I think it is incredibly sad and pathetic how Alveda King, niece of Martin Luther King Jr., trades on his name while fighting against everything he stood for. Where he was an advocate for justice and equality, she has been an enemy of it. At a 1997 protest rally against a bill to extend civil rights to gays and lesbians, she said:
“To equate homosexuality with race is to give a death sentence to civil rights. No one is enslaving homosexuals…or making them sit in the back of the bus.”
And during a 1998 speech at the University of North Carolina, she said:
“Homosexuality cannot be elevated to the civil rights issue. The civil rights movement was born from the Bible. God hates homosexuality.”

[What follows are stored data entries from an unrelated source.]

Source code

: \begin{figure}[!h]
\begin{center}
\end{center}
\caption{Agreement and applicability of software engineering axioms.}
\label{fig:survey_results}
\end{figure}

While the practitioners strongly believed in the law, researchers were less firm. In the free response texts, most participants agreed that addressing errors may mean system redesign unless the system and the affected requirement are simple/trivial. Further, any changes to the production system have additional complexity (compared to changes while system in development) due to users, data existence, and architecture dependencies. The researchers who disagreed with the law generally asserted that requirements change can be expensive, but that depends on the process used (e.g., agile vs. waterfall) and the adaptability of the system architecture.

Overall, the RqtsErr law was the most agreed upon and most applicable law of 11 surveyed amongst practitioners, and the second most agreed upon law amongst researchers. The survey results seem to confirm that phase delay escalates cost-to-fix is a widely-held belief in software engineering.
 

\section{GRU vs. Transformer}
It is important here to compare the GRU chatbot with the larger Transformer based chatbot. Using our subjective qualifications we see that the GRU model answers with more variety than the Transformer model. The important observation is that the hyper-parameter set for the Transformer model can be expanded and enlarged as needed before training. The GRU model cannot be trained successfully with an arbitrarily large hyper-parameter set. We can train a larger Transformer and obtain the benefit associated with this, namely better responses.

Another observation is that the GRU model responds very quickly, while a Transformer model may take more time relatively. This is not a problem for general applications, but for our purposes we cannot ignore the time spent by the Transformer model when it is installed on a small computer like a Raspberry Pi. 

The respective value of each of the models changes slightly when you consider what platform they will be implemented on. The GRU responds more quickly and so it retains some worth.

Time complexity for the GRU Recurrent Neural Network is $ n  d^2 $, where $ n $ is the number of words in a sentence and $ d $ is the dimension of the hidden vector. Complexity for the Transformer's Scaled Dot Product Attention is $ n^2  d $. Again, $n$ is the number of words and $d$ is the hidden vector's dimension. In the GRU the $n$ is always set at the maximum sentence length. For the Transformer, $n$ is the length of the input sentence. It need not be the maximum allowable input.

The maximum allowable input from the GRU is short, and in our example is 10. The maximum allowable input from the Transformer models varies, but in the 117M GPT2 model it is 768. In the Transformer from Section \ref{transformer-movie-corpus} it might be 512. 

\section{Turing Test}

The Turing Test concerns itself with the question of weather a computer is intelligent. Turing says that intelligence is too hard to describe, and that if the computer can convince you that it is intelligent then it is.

Now let’s compare that with what Martin and his wife, Coretta Scott King, have said on the subject. Here’s Coretta explaining her husband’s views (he didn’t speak much about it while alive because it wasn’t a big issue then):
For too long, our nation has tolerated the insidious form of discrimination against this group of Americans, who have worked as hard as any other group, paid their taxes like everyone else, and yet have been denied equal protection under the law…I believe that freedom and justice cannot be parceled out in pieces to suit political convenience. My husband, Martin Luther King, Jr. said, “Injustice anywhere is a threat to justice everywhere.” On another occasion he said, “I have worked too long and hard against segregated public accommodations to end up segregating my moral concern. Justice is indivisible.” Like Martin, I don’t believe you can stand for freedom for one group of people and deny it to others…Gays and lesbians stood up for civil rights in Montgomery, Selma, in Albany, Ga. and St. Augustine, Fla., and many other campaigns of the Civil Rights Movement. Many of these courageous men and women were fighting for my freedom at a time when they could find few voices for their own, and I salute their contributions.
Leonard Pitts expressed this view eloquently and brilliantly:
I know also that some folks are touchy about anything seeming to equate the black civil rights movement with the gay one. And no, gay people were not kidnapped from Gay Land and sold into slavery, nor lynched by the thousands. On the other hand, they do know something about housing discrimination, they do know job discrimination, they do know murder for the sin of existence, they do know the denial of civil rights and they do know what it is like to be used as scapegoat and bogeyman by demagogues and political opportunists.They know enough of what I know that I can’t ignore it. See, I have yet to learn how to segregate my moral concerns. It seems to me if I abhor intolerance, discrimination and hatred when they affect people who look like me, I must also abhor them when they affect people who do not. For that matter, I must abhor them even when they benefit me. Otherwise, what I claim as moral authority is really just self-interest in disguise.
Alveda King is using her connection to MLK to give her some moral credibility she does not deserve. She is bathing in the reflected glory of the man while simultaneously fighting against everything he stood for.